Astronomers Want New Missions Dedicated For Mercury Exploration
The innermost and smallest planet of our solar system —Mercury— is not yet explored thoroughly in so many years of space researches. Mercury has always been attracting the researchers with its mysterious facts. Though being nearest to the Sun, the planet is not that hotter as the Venus. Surprisingly, the day on Mercury lasts for long but just 88 Earth days are enough to consider as a complete year on Mercury.
This terrestrial and moonless planet has Earth’s moon-like rocky body and an astonishing combination of 3-layered cores. Researchers want to explore three of them —an outermost solid core made up of iron sulfide, a deeper core layer in liquid form and an inner core made up of massive solid material— thoroughly. The planet also needed to be studied with its strange magnetic field characteristics. The planet has always been an odd thing due to its unrevealed and mysterious chemistry.
According to Dr. Paul Byrne—planetary geologist—Mercury is mostly referred as an unpredictable oddball.
As per the reports, NASA and its corresponding resources are mostly dedicated for the closer study of the Moon and Mars, whereas the planets such as Venus, Uranus, Neptune and Mercury are not that much examined yet.
In 2015, NASA had carried out a mission named ‘MESSENGER’, which gathered a lot of information about Mercury, but failed to gain more about compositions and chemistries on Mercury, keeping researchers unanswered.

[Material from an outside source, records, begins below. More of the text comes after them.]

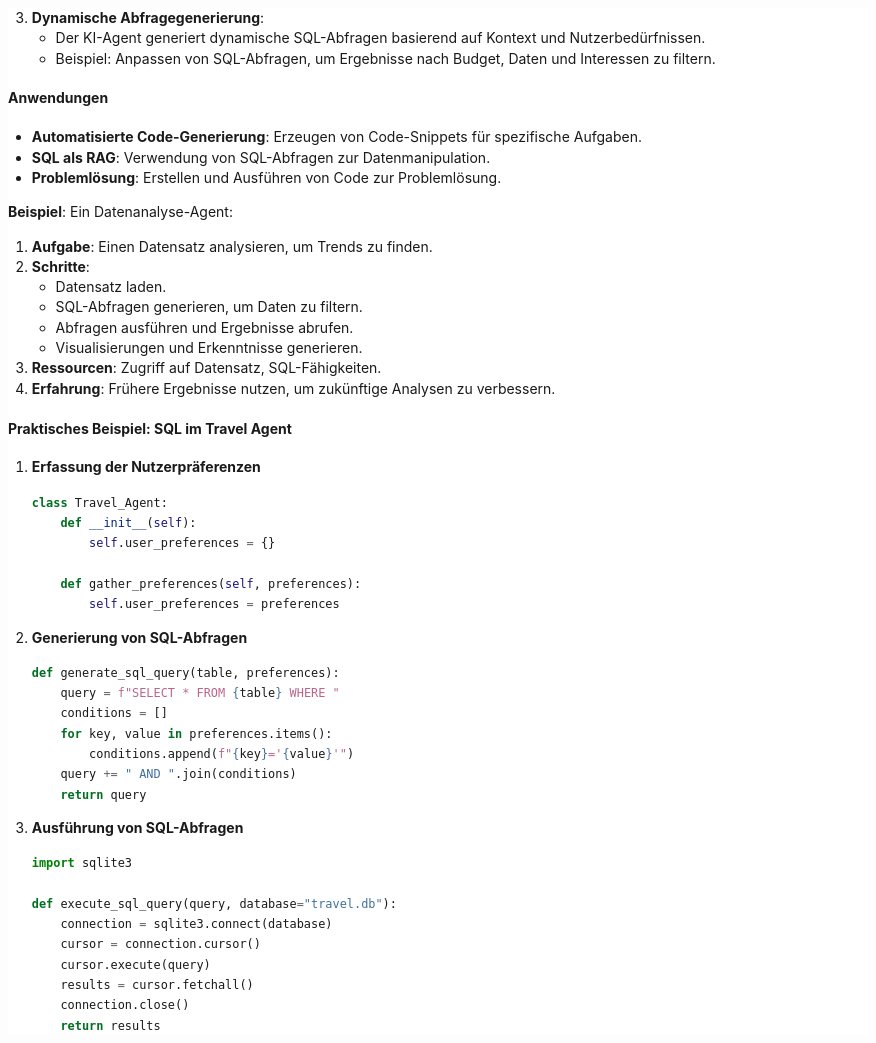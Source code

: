 3. **Dynamische Abfragegenerierung**:
   - Der KI-Agent generiert dynamische SQL-Abfragen basierend auf Kontext und Nutzerbedürfnissen.
   - Beispiel: Anpassen von SQL-Abfragen, um Ergebnisse nach Budget, Daten und Interessen zu filtern.

#### Anwendungen

- **Automatisierte Code-Generierung**: Erzeugen von Code-Snippets für spezifische Aufgaben.
- **SQL als RAG**: Verwendung von SQL-Abfragen zur Datenmanipulation.
- **Problemlösung**: Erstellen und Ausführen von Code zur Problemlösung.

**Beispiel**: Ein Datenanalyse-Agent:

1. **Aufgabe**: Einen Datensatz analysieren, um Trends zu finden.
2. **Schritte**:
   - Datensatz laden.
   - SQL-Abfragen generieren, um Daten zu filtern.
   - Abfragen ausführen und Ergebnisse abrufen.
   - Visualisierungen und Erkenntnisse generieren.
3. **Ressourcen**: Zugriff auf Datensatz, SQL-Fähigkeiten.
4. **Erfahrung**: Frühere Ergebnisse nutzen, um zukünftige Analysen zu verbessern.

#### Praktisches Beispiel: SQL im Travel Agent

1. **Erfassung der Nutzerpräferenzen**

   ```python
   class Travel_Agent:
       def __init__(self):
           self.user_preferences = {}

       def gather_preferences(self, preferences):
           self.user_preferences = preferences
   ```

2. **Generierung von SQL-Abfragen**

   ```python
   def generate_sql_query(table, preferences):
       query = f"SELECT * FROM {table} WHERE "
       conditions = []
       for key, value in preferences.items():
           conditions.append(f"{key}='{value}'")
       query += " AND ".join(conditions)
       return query
   ```

3. **Ausführung von SQL-Abfragen**

   ```python
   import sqlite3

   def execute_sql_query(query, database="travel.db"):
       connection = sqlite3.connect(database)
       cursor = connection.cursor()
       cursor.execute(query)
       results = cursor.fetchall()
       connection.close()
       return results
   ```
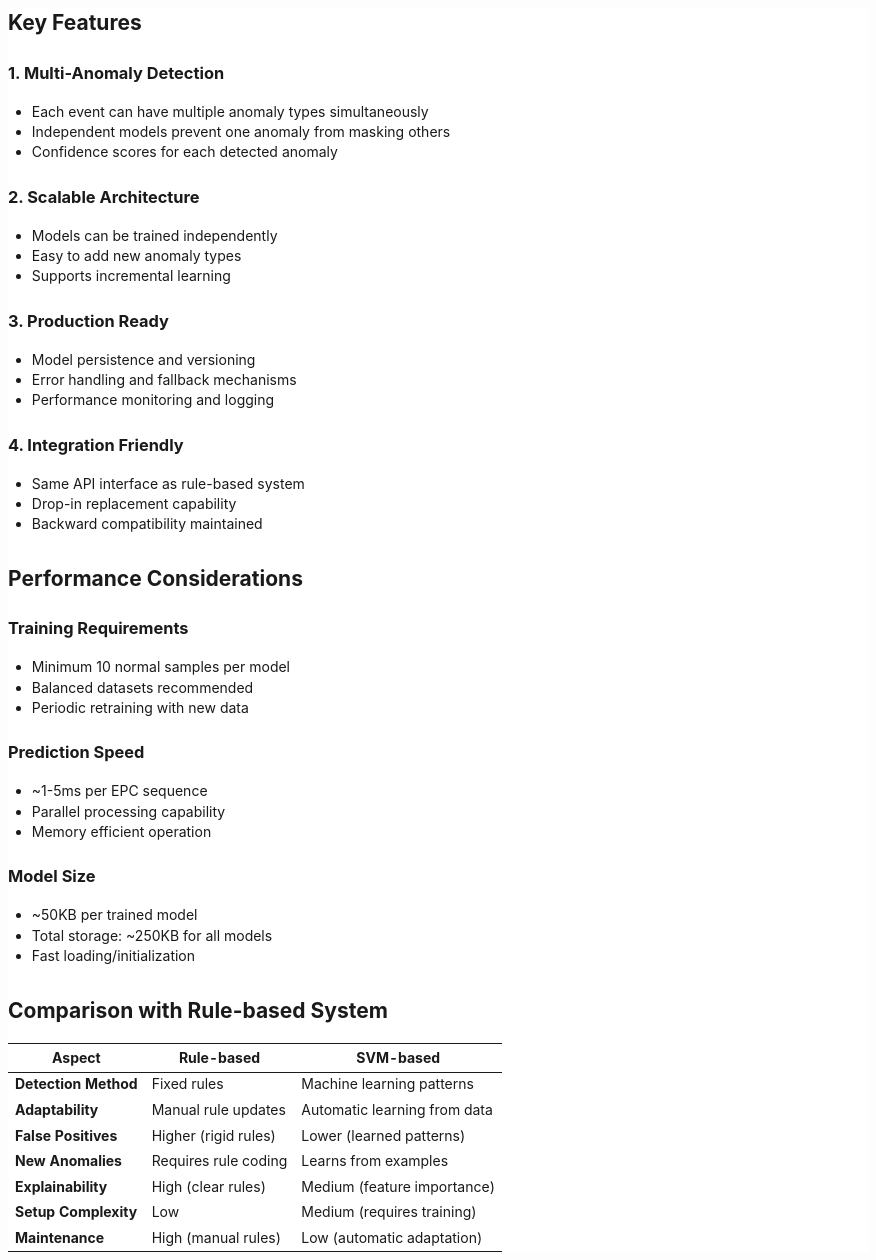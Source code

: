 ## Key Features

### 1. Multi-Anomaly Detection
- Each event can have multiple anomaly types simultaneously
- Independent models prevent one anomaly from masking others
- Confidence scores for each detected anomaly

### 2. Scalable Architecture
- Models can be trained independently
- Easy to add new anomaly types
- Supports incremental learning

### 3. Production Ready
- Model persistence and versioning
- Error handling and fallback mechanisms
- Performance monitoring and logging

### 4. Integration Friendly
- Same API interface as rule-based system
- Drop-in replacement capability
- Backward compatibility maintained

## Performance Considerations

### Training Requirements
- Minimum 10 normal samples per model
- Balanced datasets recommended
- Periodic retraining with new data

### Prediction Speed
- ~1-5ms per EPC sequence
- Parallel processing capability
- Memory efficient operation

### Model Size
- ~50KB per trained model
- Total storage: ~250KB for all models
- Fast loading/initialization

## Comparison with Rule-based System

| Aspect | Rule-based | SVM-based |
|--------|------------|-----------|
| **Detection Method** | Fixed rules | Machine learning patterns |
| **Adaptability** | Manual rule updates | Automatic learning from data |
| **False Positives** | Higher (rigid rules) | Lower (learned patterns) |
| **New Anomalies** | Requires rule coding | Learns from examples |
| **Explainability** | High (clear rules) | Medium (feature importance) |
| **Setup Complexity** | Low | Medium (requires training) |
| **Maintenance** | High (manual rules) | Low (automatic adaptation) |

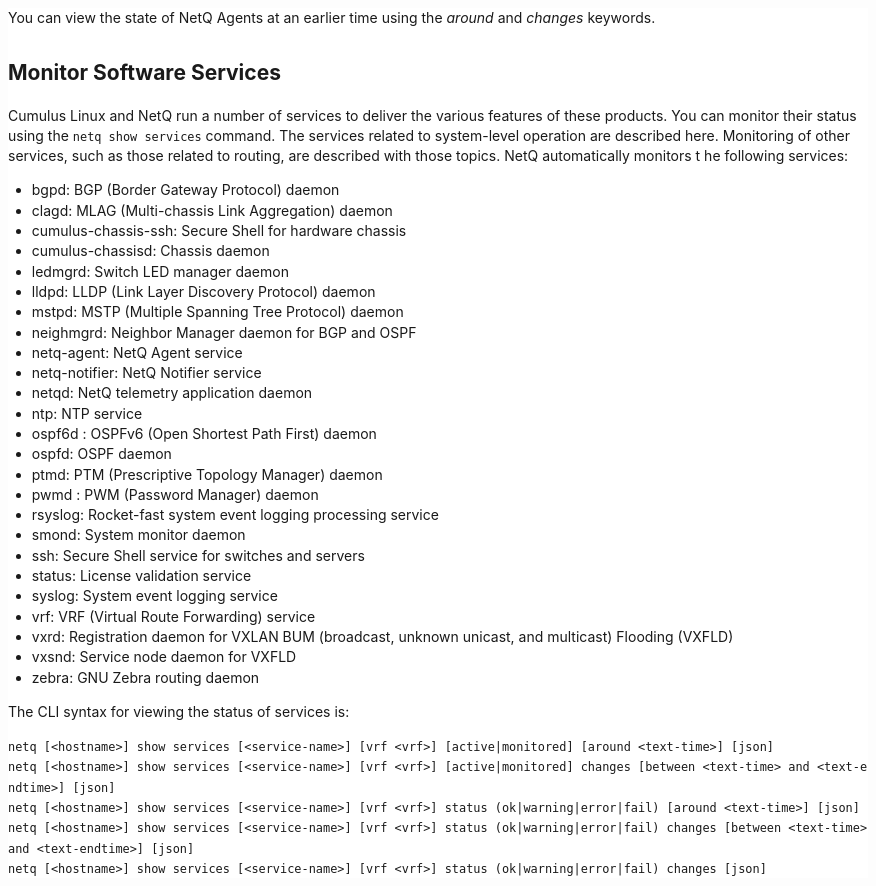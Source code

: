 
You can view the state of NetQ Agents at an earlier time using the
*around* and *changes* keywords.

## Monitor Software Services

Cumulus Linux and NetQ run a number of services to deliver the various
features of these products. You can monitor their status using the `netq
show services` command. The services related to system-level operation
are described here. Monitoring of other services, such as those related
to routing, are described with those topics. NetQ automatically monitors
t he following services:

  - bgpd: BGP (Border Gateway Protocol) daemon
  - clagd: MLAG (Multi-chassis Link Aggregation) daemon
  - cumulus-chassis-ssh: Secure Shell for hardware chassis
  - cumulus-chassisd: Chassis daemon
  - ledmgrd: Switch LED manager daemon
  - lldpd: LLDP (Link Layer Discovery Protocol) daemon
  - mstpd: MSTP (Multiple Spanning Tree Protocol) daemon
  - neighmgrd: Neighbor Manager daemon for BGP and OSPF
  - netq-agent: NetQ Agent service
  - netq-notifier: NetQ Notifier service
  - netqd: NetQ telemetry application daemon
  - ntp: NTP service
  - ospf6d : OSPFv6 (Open Shortest Path First) daemon
  - ospfd: OSPF daemon
  - ptmd: PTM (Prescriptive Topology Manager) daemon
  - pwmd : PWM (Password Manager) daemon
  - rsyslog: Rocket-fast system event logging processing service
  - smond: System monitor daemon
  - ssh: Secure Shell service for switches and servers
  - status: License validation service
  - syslog: System event logging service
  - vrf: VRF (Virtual Route Forwarding) service
  - vxrd: Registration daemon for VXLAN BUM (broadcast, unknown unicast, and
    multicast) Flooding (VXFLD)
  - vxsnd: Service node daemon for VXFLD
  - zebra: GNU Zebra routing daemon

The CLI syntax for viewing the status of services is:

    netq [<hostname>] show services [<service-name>] [vrf <vrf>] [active|monitored] [around <text-time>] [json]
    netq [<hostname>] show services [<service-name>] [vrf <vrf>] [active|monitored] changes [between <text-time> and <text-endtime>] [json]
    netq [<hostname>] show services [<service-name>] [vrf <vrf>] status (ok|warning|error|fail) [around <text-time>] [json]
    netq [<hostname>] show services [<service-name>] [vrf <vrf>] status (ok|warning|error|fail) changes [between <text-time> and <text-endtime>] [json]
    netq [<hostname>] show services [<service-name>] [vrf <vrf>] status (ok|warning|error|fail) changes [json]
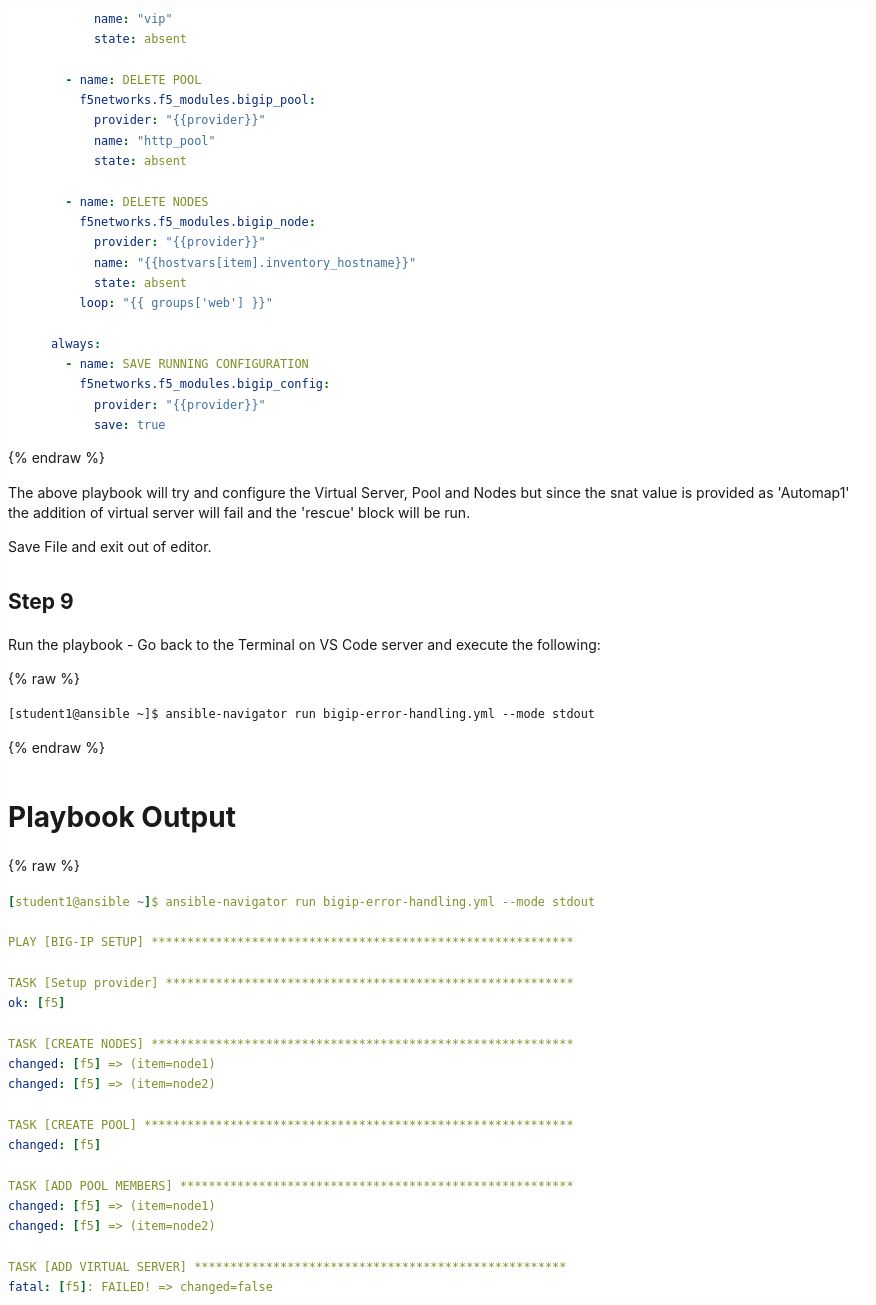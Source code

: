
 ```yaml
            name: "vip"
            state: absent

        - name: DELETE POOL
          f5networks.f5_modules.bigip_pool:
            provider: "{{provider}}"
            name: "http_pool"
            state: absent

        - name: DELETE NODES
          f5networks.f5_modules.bigip_node:
            provider: "{{provider}}"
            name: "{{hostvars[item].inventory_hostname}}"
            state: absent
          loop: "{{ groups['web'] }}"

      always:
        - name: SAVE RUNNING CONFIGURATION
          f5networks.f5_modules.bigip_config:
            provider: "{{provider}}"
            save: true
```
{% endraw %}

The above playbook will try and configure the Virtual Server, Pool and Nodes but since the snat value is provided as 'Automap1' the addition of virtual server will fail and the 'rescue' block will be run.

Save File and exit out of editor.

## Step 9

Run the playbook - Go back to the Terminal on VS Code server and execute the following:

{% raw %}
```
[student1@ansible ~]$ ansible-navigator run bigip-error-handling.yml --mode stdout
```
{% endraw %}

# Playbook Output

{% raw %}
```yaml
[student1@ansible ~]$ ansible-navigator run bigip-error-handling.yml --mode stdout

PLAY [BIG-IP SETUP] ***********************************************************

TASK [Setup provider] *********************************************************
ok: [f5]

TASK [CREATE NODES] ***********************************************************
changed: [f5] => (item=node1)
changed: [f5] => (item=node2)

TASK [CREATE POOL] ************************************************************
changed: [f5]

TASK [ADD POOL MEMBERS] *******************************************************
changed: [f5] => (item=node1)
changed: [f5] => (item=node2)

TASK [ADD VIRTUAL SERVER] ****************************************************
fatal: [f5]: FAILED! => changed=false
```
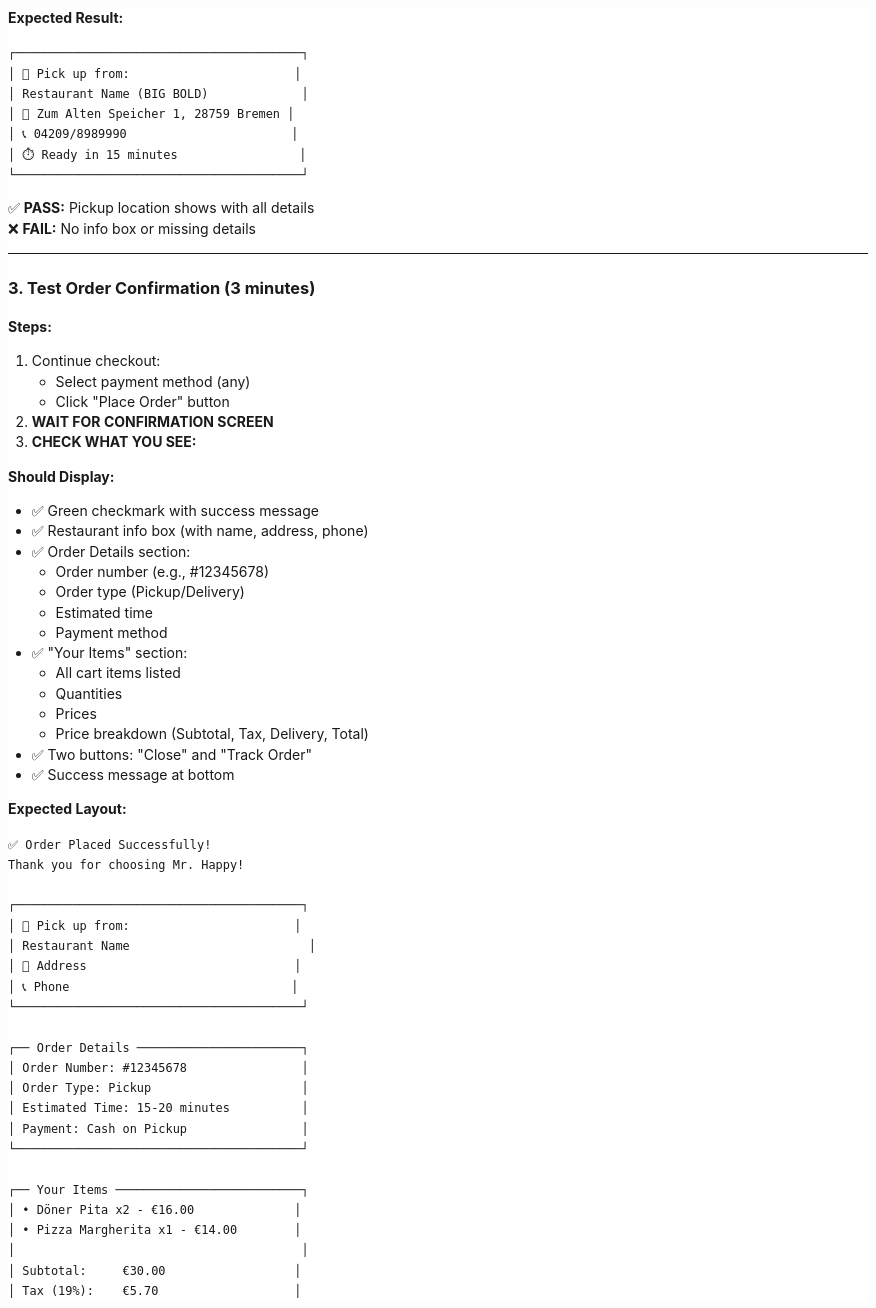 **Expected Result:**
```
┌────────────────────────────────────────┐
│ 📍 Pick up from:                       │
│ Restaurant Name (BIG BOLD)             │
│ 📍 Zum Alten Speicher 1, 28759 Bremen │
│ 📞 04209/8989990                       │
│ ⏱️ Ready in 15 minutes                 │
└────────────────────────────────────────┘
```

✅ **PASS:** Pickup location shows with all details  
❌ **FAIL:** No info box or missing details

---

### 3. **Test Order Confirmation** (3 minutes)

**Steps:**
1. Continue checkout:
   - Select payment method (any)
   - Click "Place Order" button
2. **WAIT FOR CONFIRMATION SCREEN**
3. **CHECK WHAT YOU SEE:**

**Should Display:**
- ✅ Green checkmark with success message
- ✅ Restaurant info box (with name, address, phone)
- ✅ Order Details section:
  - Order number (e.g., #12345678)
  - Order type (Pickup/Delivery)
  - Estimated time
  - Payment method
- ✅ "Your Items" section:
  - All cart items listed
  - Quantities
  - Prices
  - Price breakdown (Subtotal, Tax, Delivery, Total)
- ✅ Two buttons: "Close" and "Track Order"
- ✅ Success message at bottom

**Expected Layout:**
```
✅ Order Placed Successfully!
Thank you for choosing Mr. Happy!

┌────────────────────────────────────────┐
│ 🏪 Pick up from:                       │
│ Restaurant Name                         │
│ 📍 Address                             │
│ 📞 Phone                               │
└────────────────────────────────────────┘

┌── Order Details ───────────────────────┐
│ Order Number: #12345678                │
│ Order Type: Pickup                     │
│ Estimated Time: 15-20 minutes          │
│ Payment: Cash on Pickup                │
└────────────────────────────────────────┘

┌── Your Items ──────────────────────────┐
│ • Döner Pita x2 - €16.00              │
│ • Pizza Margherita x1 - €14.00        │
│                                        │
│ Subtotal:     €30.00                  │
│ Tax (19%):    €5.70                   │
```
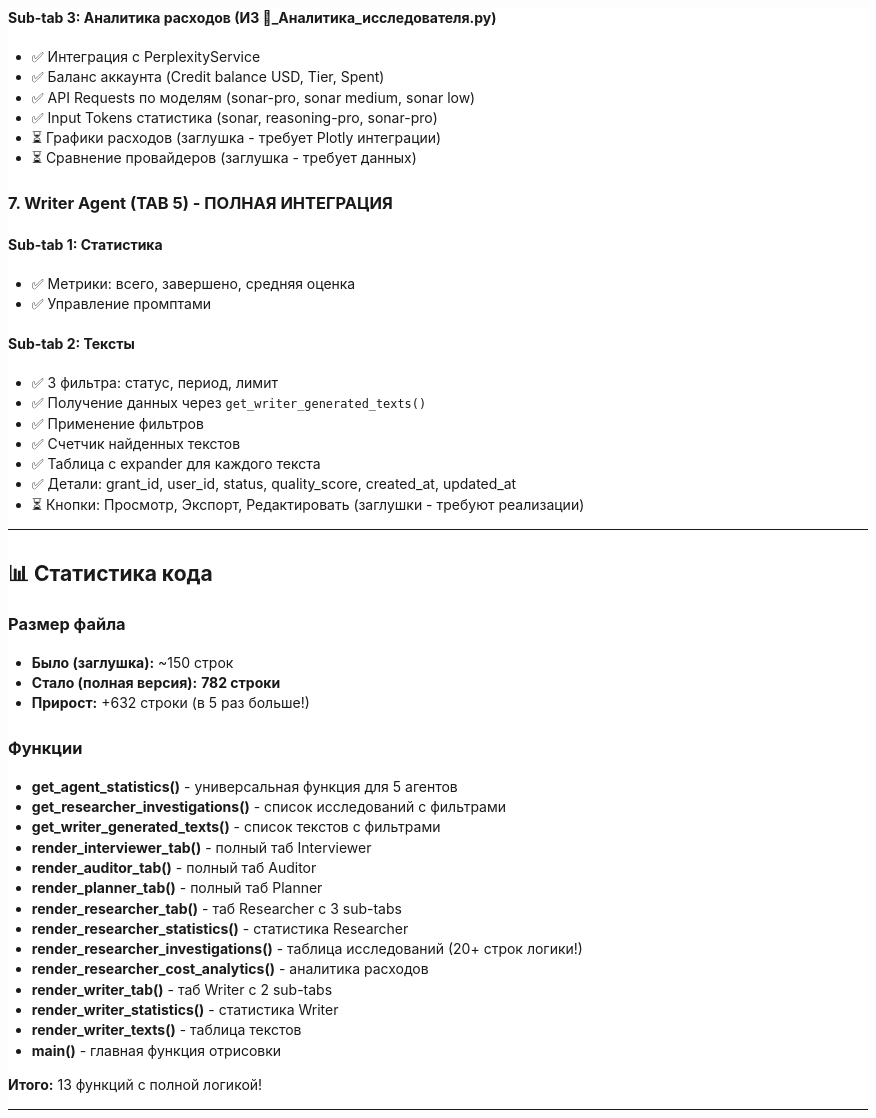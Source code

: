 #### Sub-tab 3: Аналитика расходов (ИЗ 🔬_Аналитика_исследователя.py)
- ✅ Интеграция с PerplexityService
- ✅ Баланс аккаунта (Credit balance USD, Tier, Spent)
- ✅ API Requests по моделям (sonar-pro, sonar medium, sonar low)
- ✅ Input Tokens статистика (sonar, reasoning-pro, sonar-pro)
- ⏳ Графики расходов (заглушка - требует Plotly интеграции)
- ⏳ Сравнение провайдеров (заглушка - требует данных)

### 7. Writer Agent (TAB 5) - ПОЛНАЯ ИНТЕГРАЦИЯ
#### Sub-tab 1: Статистика
- ✅ Метрики: всего, завершено, средняя оценка
- ✅ Управление промптами

#### Sub-tab 2: Тексты
- ✅ 3 фильтра: статус, период, лимит
- ✅ Получение данных через `get_writer_generated_texts()`
- ✅ Применение фильтров
- ✅ Счетчик найденных текстов
- ✅ Таблица с expander для каждого текста
- ✅ Детали: grant_id, user_id, status, quality_score, created_at, updated_at
- ⏳ Кнопки: Просмотр, Экспорт, Редактировать (заглушки - требуют реализации)

---

## 📊 Статистика кода

### Размер файла
- **Было (заглушка):** ~150 строк
- **Стало (полная версия):** **782 строки**
- **Прирост:** +632 строки (в 5 раз больше!)

### Функции
- **get_agent_statistics()** - универсальная функция для 5 агентов
- **get_researcher_investigations()** - список исследований с фильтрами
- **get_writer_generated_texts()** - список текстов с фильтрами
- **render_interviewer_tab()** - полный таб Interviewer
- **render_auditor_tab()** - полный таб Auditor
- **render_planner_tab()** - полный таб Planner
- **render_researcher_tab()** - таб Researcher с 3 sub-tabs
- **render_researcher_statistics()** - статистика Researcher
- **render_researcher_investigations()** - таблица исследований (20+ строк логики!)
- **render_researcher_cost_analytics()** - аналитика расходов
- **render_writer_tab()** - таб Writer с 2 sub-tabs
- **render_writer_statistics()** - статистика Writer
- **render_writer_texts()** - таблица текстов
- **main()** - главная функция отрисовки

**Итого:** 13 функций с полной логикой!

---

In October 2018, as a leading organization, the European Space Agency (ESA) launched two spacecrafts named as the Mercury Magnetospheric Orbiter (MMO) and the Mercury Planetary Orbiter (MPO)—which are expected to enter Mercury’s orbit in 2025— as a part of joint mission ‘BepiColombo’ along with Japan Aerospace Exploration Agency (JAXA). The mission is said to be aimed for solving mysteries raised by ‘MESSENGER.’
The researchers are hoping for NASA getting convinced to launch a rover to Mercury by 2030 to study the planet on surface-level.